_How to complete this task_. Retype exactly the stretch of lines that begins at the line containing "To address this, refining" and ends at the last line of the data, with no other lines.
====== Data extracts ======
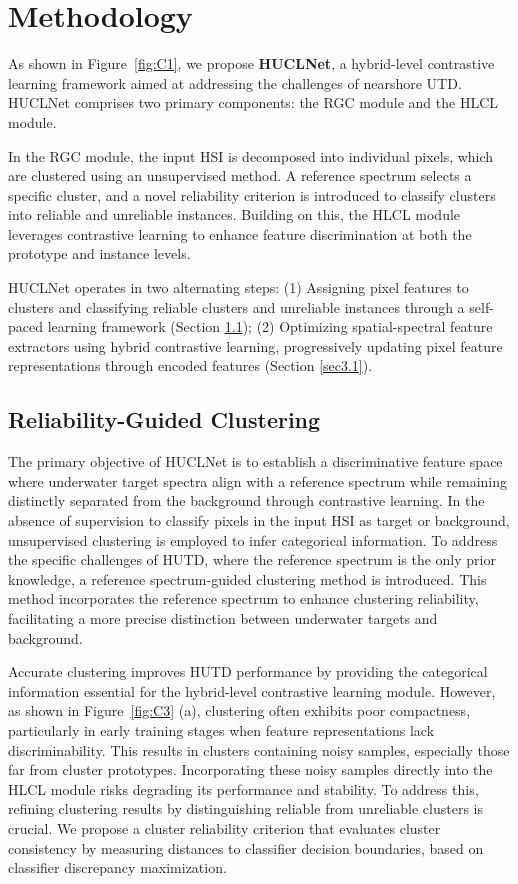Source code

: \section{Methodology}\label{sec:4}
As shown in Figure~\ref{fig:C1}, we propose \textbf{HUCLNet}, a hybrid-level contrastive learning framework aimed at addressing the challenges of nearshore UTD. 
HUCLNet comprises two primary components: the RGC module and the HLCL module.
\par
In the RGC module, the input HSI is decomposed into individual pixels, which are clustered using an unsupervised method. 
A reference spectrum selects a specific cluster, and a novel reliability criterion is introduced to classify clusters into reliable and unreliable instances.
Building on this, the HLCL module leverages contrastive learning to enhance feature discrimination at both the prototype and instance levels. 
\par
HUCLNet operates in two alternating steps: 
(1) Assigning pixel features to clusters and classifying reliable clusters and unreliable instances through a self-paced learning framework (Section \ref{sec3.2}); 
(2) Optimizing spatial-spectral feature extractors using hybrid contrastive learning, progressively updating pixel feature representations through encoded features (Section \ref{sec3.1}).
\par
\subsection{Reliability-Guided Clustering}\label{sec3.2}
The primary objective of HUCLNet is to establish a discriminative feature space where underwater target spectra align with a reference spectrum while remaining distinctly separated from the background through contrastive learning. 
In the absence of supervision to classify pixels in the input HSI as target or background, unsupervised clustering is employed to infer categorical information. 
To address the specific challenges of HUTD, where the reference spectrum is the only prior knowledge, a reference spectrum-guided clustering method is introduced. 
This method incorporates the reference spectrum to enhance clustering reliability, facilitating a more precise distinction between underwater targets and background.

Accurate clustering improves HUTD performance by providing the categorical information essential for the hybrid-level contrastive learning module. 
However, as shown in Figure~\ref{fig:C3} (a), clustering often exhibits poor compactness, particularly in early training stages when feature representations lack discriminability. 
This results in clusters containing noisy samples, especially those far from cluster prototypes. 
Incorporating these noisy samples directly into the HLCL module risks degrading its performance and stability. 
To address this, refining clustering results by distinguishing reliable from unreliable clusters is crucial. 
We propose a cluster reliability criterion that evaluates cluster consistency by measuring distances to classifier decision boundaries, based on classifier discrepancy maximization.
======
_Exercise output_.
To address this, refining clustering results by distinguishing reliable from unreliable clusters is crucial. 
We propose a cluster reliability criterion that evaluates cluster consistency by measuring distances to classifier decision boundaries, based on classifier discrepancy maximization.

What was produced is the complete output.